*** Opening Task input ***

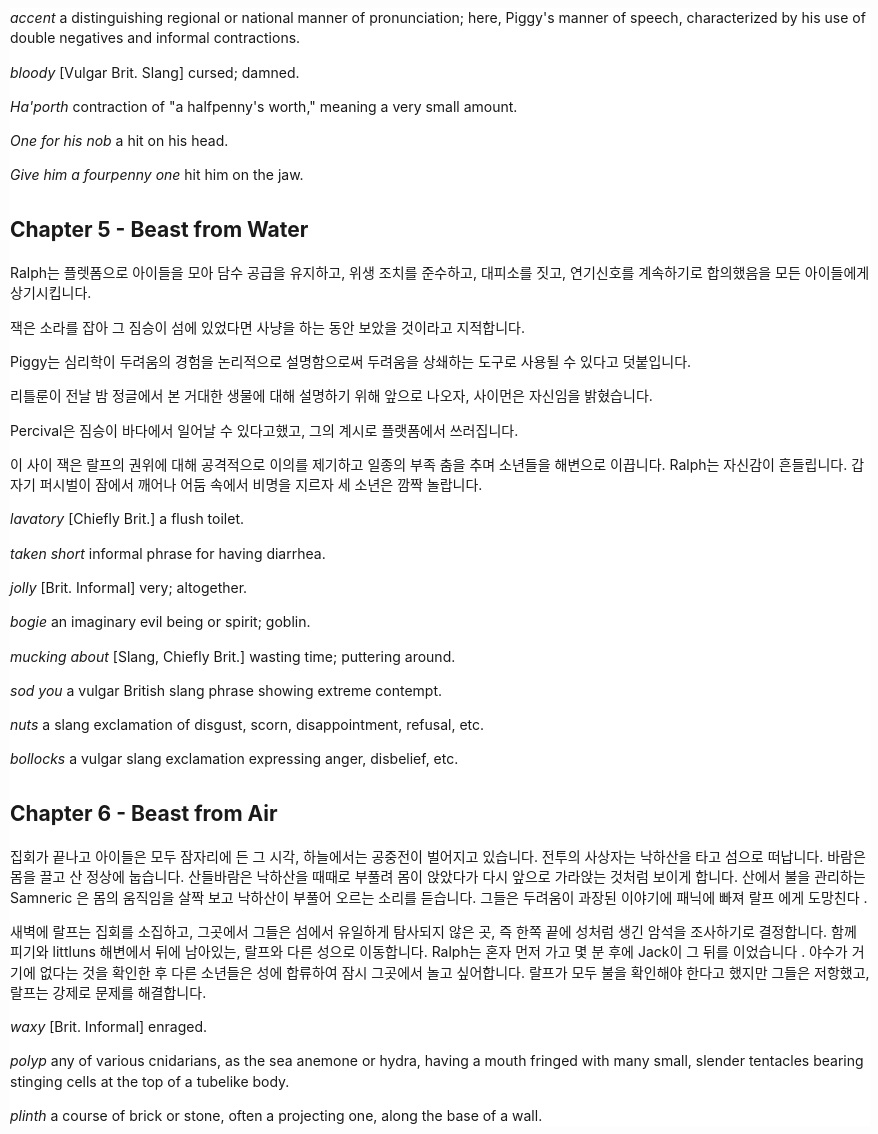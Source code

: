 *accent* a distinguishing regional or national manner of pronunciation; here, Piggy's manner of speech, characterized by his use of double negatives and informal contractions.

*bloody* [Vulgar Brit. Slang] cursed; damned.

*Ha'porth* contraction of "a halfpenny's worth," meaning a very small amount.

*One for his nob* a hit on his head.

*Give him a fourpenny one* hit him on the jaw.

## Chapter 5 - Beast from Water

Ralph는 플렛폼으로 아이들을 모아 담수 공급을 유지하고, 위생 조치를 준수하고, 대피소를 짓고, 연기신호를 계속하기로 합의했음을 모든 아이들에게 상기시킵니다.

잭은 소라를 잡아 그 짐승이 섬에 있었다면 사냥을 하는 동안 보았을 것이라고 지적합니다. 

Piggy는 심리학이 두려움의 경험을 논리적으로 설명함으로써 두려움을 상쇄하는 도구로 사용될 수 있다고 덧붙입니다. 

리틀룬이 전날 밤 정글에서 본 거대한 생물에 대해 설명하기 위해 앞으로 나오자, 사이먼은 자신임을 밝혔습니다. 

Percival은 짐승이 바다에서 일어날 수 있다고했고, 그의 계시로 플랫폼에서 쓰러집니다.

이 사이 잭은 랄프의 권위에 대해 공격적으로 이의를 제기하고 일종의 부족 춤을 추며 소년들을 해변으로 이끕니다. Ralph는 자신감이 흔들립니다. 갑자기 퍼시벌이 잠에서 깨어나 어둠 속에서 비명을 지르자 세 소년은 깜짝 놀랍니다.


*lavatory* [Chiefly Brit.] a flush toilet.

*taken short* informal phrase for having diarrhea.

*jolly* [Brit. Informal] very; altogether.

*bogie* an imaginary evil being or spirit; goblin.

*mucking about* [Slang, Chiefly Brit.] wasting time; puttering around.

*sod you* a vulgar British slang phrase showing extreme contempt.

*nuts* a slang exclamation of disgust, scorn, disappointment, refusal, etc.

*bollocks* a vulgar slang exclamation expressing anger, disbelief, etc.


## Chapter 6 - Beast from Air

집회가 끝나고 아이들은 모두 잠자리에 든 그 시각, 하늘에서는 공중전이 벌어지고 있습니다. 전투의 사상자는 낙하산을 타고 섬으로 떠납니다. 바람은 몸을 끌고 산 정상에 눕습니다. 산들바람은 낙하산을 때때로 부풀려 몸이 앉았다가 다시 앞으로 가라앉는 것처럼 보이게 합니다. 산에서 불을 관리하는 Samneric 은 몸의 움직임을 살짝 보고 낙하산이 부풀어 오르는 소리를 듣습니다. 그들은 두려움이 과장된 이야기에 패닉에 빠져 랄프 에게 도망친다 .

새벽에 랄프는 집회를 소집하고, 그곳에서 그들은 섬에서 유일하게 탐사되지 않은 곳, 즉 한쪽 끝에 성처럼 생긴 암석을 조사하기로 결정합니다. 함께 피기와 littluns 해변에서 뒤에 남아있는, 랄프와 다른 성으로 이동합니다. Ralph는 혼자 먼저 가고 몇 분 후에 Jack이 그 뒤를 이었습니다 . 야수가 거기에 없다는 것을 확인한 후 다른 소년들은 성에 합류하여 잠시 그곳에서 놀고 싶어합니다. 랄프가 모두 불을 확인해야 한다고 했지만 그들은 저항했고, 랄프는 강제로 문제를 해결합니다.

*waxy* [Brit. Informal] enraged.

*polyp* any of various cnidarians, as the sea anemone or hydra, having a mouth fringed with many small, slender tentacles bearing stinging cells at the top of a tubelike body.

*plinth* a course of brick or stone, often a projecting one, along the base of a wall.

*** Closing Task input ***

◆ Exercise objective
Whenever a line in the entries holds the word "phrase", copy that line.

◆ Response to the task
*taken short* informal phrase for having diarrhea.
*sod you* a vulgar British slang phrase showing extreme contempt.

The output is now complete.